Exercise material below:

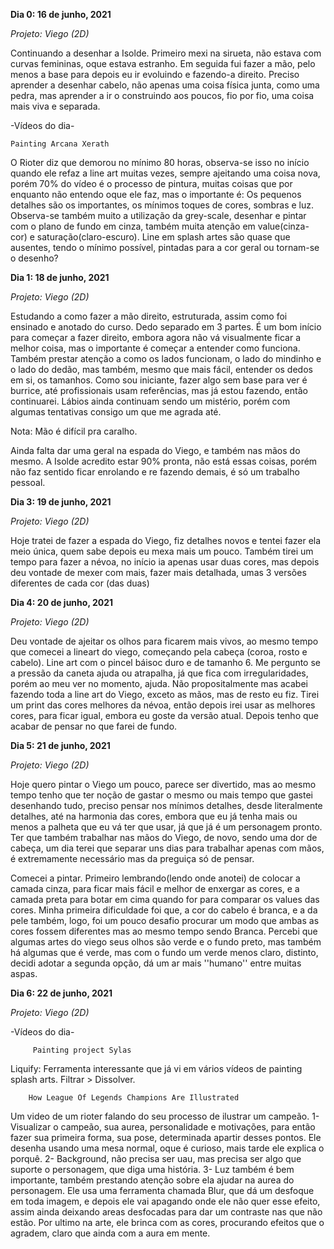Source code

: **Dia 0: 16 de junho, 2021**

_Projeto: Viego (2D)_

Continuando a desenhar a Isolde. Primeiro mexi na sirueta, não estava com curvas femininas, oque estava estranho. Em seguida fui fazer a mão, pelo menos a base para depois eu ir evoluindo e fazendo-a direito.  Preciso aprender a desenhar cabelo, não apenas uma coisa física junta, como uma pedra, mas aprender a ir o construindo aos poucos, fio por fio, uma coisa mais viva e separada. 


-Vídeos do dia- 

    Painting Arcana Xerath

O Rioter diz que demorou no mínimo 80 horas, observa-se isso no início quando ele refaz a line art muitas vezes, sempre ajeitando uma coisa nova, porém 70% do vídeo é o processo de pintura, muitas coisas que por enquanto não entendo oque ele faz, mas o importante é: Os pequenos detalhes são os importantes, os mínimos toques de cores, sombras e luz. 
Observa-se também muito a utilização da grey-scale, desenhar e pintar com o plano de fundo em cinza, também muita atenção em value(cinza-cor) e saturação(claro-escuro). Line em splash artes são quase que ausentes, tendo o mínimo possível, pintadas para a cor geral ou tornam-se o desenho?  


 





**Dia 1: 18 de junho, 2021** 

_Projeto: Viego (2D)_

Estudando a como fazer a mão direito, estruturada, assim como foi ensinado e anotado do curso. Dedo separado em 3 partes. É um bom início para começar a fazer direito, embora agora não vá visualmente ficar a melhor coisa, mas o importante é começar a entender como funciona. Também prestar atenção a como os lados funcionam, o lado do mindinho e o lado do dedão, mas também, mesmo que mais fácil, entender os dedos em si, os tamanhos. Como sou iniciante, fazer algo sem base para ver é burrice, até profissionais usam referências, mas já estou fazendo, então continuarei. Lábios ainda continuam sendo um mistério, porém com algumas tentativas consigo um que me agrada até. 

Nota: Mão é difícil pra caralho. 

Ainda falta dar uma geral na espada do Viego, e também nas mãos do mesmo. A Isolde acredito estar 90% pronta, não está essas coisas, porém não faz sentido ficar enrolando e re fazendo demais, é só um trabalho pessoal. 


**Dia 3: 19 de junho, 2021** 

_Projeto: Viego (2D)_

Hoje tratei de fazer a espada do Viego, fiz detalhes novos e tentei fazer ela meio única, quem sabe depois eu mexa mais um pouco. Também tirei um tempo para fazer a névoa, no início ia apenas usar duas cores, mas depois deu vontade de mexer com mais, fazer mais detalhada, umas 3 versões diferentes de cada cor (das duas)



**Dia 4: 20 de junho, 2021**

_Projeto: Viego (2D)_

Deu vontade de ajeitar os olhos para ficarem mais vivos, ao mesmo tempo que comecei a lineart do viego, começando pela cabeça (coroa, rosto e cabelo). Line art com o pincel báisoc duro e de tamanho 6. Me pergunto se a pressão da caneta ajuda ou atrapalha, já que fica com irregularidades, porém ao meu ver no momento, ajuda. 
Não propositalmente mas acabei fazendo toda a line art do Viego, exceto as mãos, mas de resto eu fiz. Tirei um print das cores melhores da névoa, então depois irei usar as melhores cores, para ficar igual, embora eu goste da versão atual. Depois tenho que acabar de pensar no que farei de fundo. 




**Dia 5: 21 de junho, 2021**

_Projeto: Viego (2D)_

Hoje quero pintar o Viego um pouco, parece ser divertido, mas ao mesmo tempo tenho que ter noção de gastar o mesmo ou mais tempo que gastei desenhando tudo, preciso pensar nos mínimos detalhes, desde literalmente detalhes, até na harmonia das cores, embora que eu já tenha mais ou menos a palheta que eu vá ter que usar, já que já é um personagem pronto. Ter que também trabalhar nas mãos do Viego, de novo, sendo uma dor de cabeça, um dia terei que separar uns dias para trabalhar apenas com mãos, é extremamente necessário mas da preguiça só de pensar. 

Comecei a pintar. Primeiro lembrando(lendo onde anotei) de colocar a camada cinza, para ficar mais fácil e melhor de enxergar as cores, e a camada preta para botar em cima quando for para comparar os values das cores. Minha primeira dificuldade foi que, a cor do cabelo é branca, e a da pele também, logo, foi um pouco desafio procurar um modo que ambas as cores fossem diferentes mas ao mesmo tempo sendo Branca. Percebi que algumas artes do viego seus olhos são verde e o fundo preto, mas também há algumas que é verde, mas com o fundo um verde menos claro, distinto, decidi adotar a segunda opção, dá um ar mais ''humano'' entre muitas aspas. 



**Dia 6: 22 de junho, 2021**

_Projeto: Viego (2D)_


-Vídeos do dia- 

         Painting project Sylas      
         
         
 Liquify: Ferramenta interessante que já vi em vários vídeos de painting splash arts. Filtrar > Dissolver. 
 
 
 
        How League Of Legends Champions Are Illustrated    
        
        
 Um video de um rioter falando do seu processo de ilustrar um campeão. 1- Visualizar o campeão, sua aurea, personalidade e motivações, para então fazer sua primeira forma, sua pose, determinada apartir desses pontos. Ele desenha usando uma mesa normal, oque é curioso, mais tarde ele explica o porquê. 2- Background, não precisa ser uau, mas precisa ser algo que suporte o personagem, que diga uma história. 3- Luz também é bem importante, também prestando atenção sobre ela ajudar na aurea do personagem. Ele usa uma ferramenta chamada Blur, que dá um desfoque em toda imagem, e depois ele vai apagando onde ele não quer esse efeito, assim ainda deixando areas desfocadas para dar um contraste nas que não estão.  Por ultimo na arte, ele brinca com as cores, procurando efeitos que o agradem, claro que ainda com a aura em mente. 

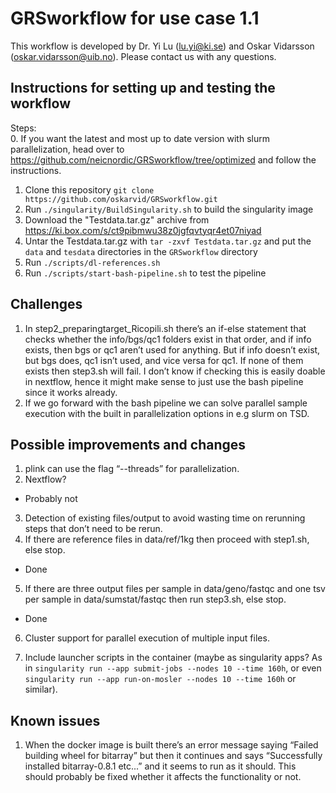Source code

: # GRSworkflow for use case 1.1

This workflow is developed by Dr. Yi Lu (lu.yi@ki.se) and Oskar Vidarsson (oskar.vidarsson@uib.no). Please contact us with any questions.

## Instructions for setting up and testing the workflow  
Steps:  
0. If you want the latest and most up to date version with slurm parallelization, head over to https://github.com/neicnordic/GRSworkflow/tree/optimized and follow the instructions.
1. Clone this repository `git clone https://github.com/oskarvid/GRSworkflow.git`  
2. Run `./singularity/BuildSingularity.sh` to build the singularity image
3. Download the "Testdata.tar.gz" archive from https://ki.box.com/s/ct9pibmwu38z0jgfqvtyqr4et07niyad  
4. Untar the Testdata.tar.gz with `tar -zxvf Testdata.tar.gz` and put the `data` and `tesdata` directories in the `GRSworkflow` directory  
5. Run `./scripts/dl-references.sh`
6. Run `./scripts/start-bash-pipeline.sh` to test the pipeline

## Challenges
1. In step2_preparingtarget_Ricopili.sh there’s an if-else statement that checks whether the info/bgs/qc1 folders exist in that order, and if info exists, then bgs or qc1 aren’t used for anything. But if info doesn’t exist, but bgs does, qc1 isn’t used, and vice versa for qc1. If none of them exists then step3.sh will fail. I don’t know if checking this is easily doable in nextflow, hence it might make sense to just use the bash pipeline since it works already.  
2. If we go forward with the bash pipeline we can solve parallel sample execution with the built in parallelization options in e.g slurm on TSD.  

## Possible improvements and changes
1. plink can use the flag “--threads” for parallelization.  
2. Nextflow?  
 * Probably not

3. Detection of existing files/output to avoid wasting time on rerunning steps that don’t need to be rerun.  
4. If there are reference files in data/ref/1kg then proceed with step1.sh, else stop.  
 * Done  

5. If there are three output files per sample in data/geno/fastqc and one tsv per sample in data/sumstat/fastqc then run step3.sh, else stop.  
 * Done

6. Cluster support for parallel execution of multiple input files.  

7. Include launcher scripts in the container (maybe as singularity apps? As in `singularity run --app submit-jobs --nodes 10 --time 160h`, or even `singularity run --app run-on-mosler --nodes 10 --time 160h` or similar).  

## Known issues
1. When the docker image is built there’s an error message saying “Failed building wheel for bitarray” but then it continues and says “Successfully installed bitarray-0.8.1 etc...” and it seems to run as it should. This should probably be fixed whether it affects the functionality or not.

End of Exercise material.

All lines above in which the word "onde" occurs should be identified and copied.

Comecei a pintar. Primeiro lembrando(lendo onde anotei) de colocar a camada cinza, para ficar mais fácil e melhor de enxergar as cores, e a camada preta para botar em cima quando for para comparar os values das cores. Minha primeira dificuldade foi que, a cor do cabelo é branca, e a da pele também, logo, foi um pouco desafio procurar um modo que ambas as cores fossem diferentes mas ao mesmo tempo sendo Branca. Percebi que algumas artes do viego seus olhos são verde e o fundo preto, mas também há algumas que é verde, mas com o fundo um verde menos claro, distinto, decidi adotar a segunda opção, dá um ar mais ''humano'' entre muitas aspas. 
 Um video de um rioter falando do seu processo de ilustrar um campeão. 1- Visualizar o campeão, sua aurea, personalidade e motivações, para então fazer sua primeira forma, sua pose, determinada apartir desses pontos. Ele desenha usando uma mesa normal, oque é curioso, mais tarde ele explica o porquê. 2- Background, não precisa ser uau, mas precisa ser algo que suporte o personagem, que diga uma história. 3- Luz também é bem importante, também prestando atenção sobre ela ajudar na aurea do personagem. Ele usa uma ferramenta chamada Blur, que dá um desfoque em toda imagem, e depois ele vai apagando onde ele não quer esse efeito, assim ainda deixando areas desfocadas para dar um contraste nas que não estão.  Por ultimo na arte, ele brinca com as cores, procurando efeitos que o agradem, claro que ainda com a aura em mente. 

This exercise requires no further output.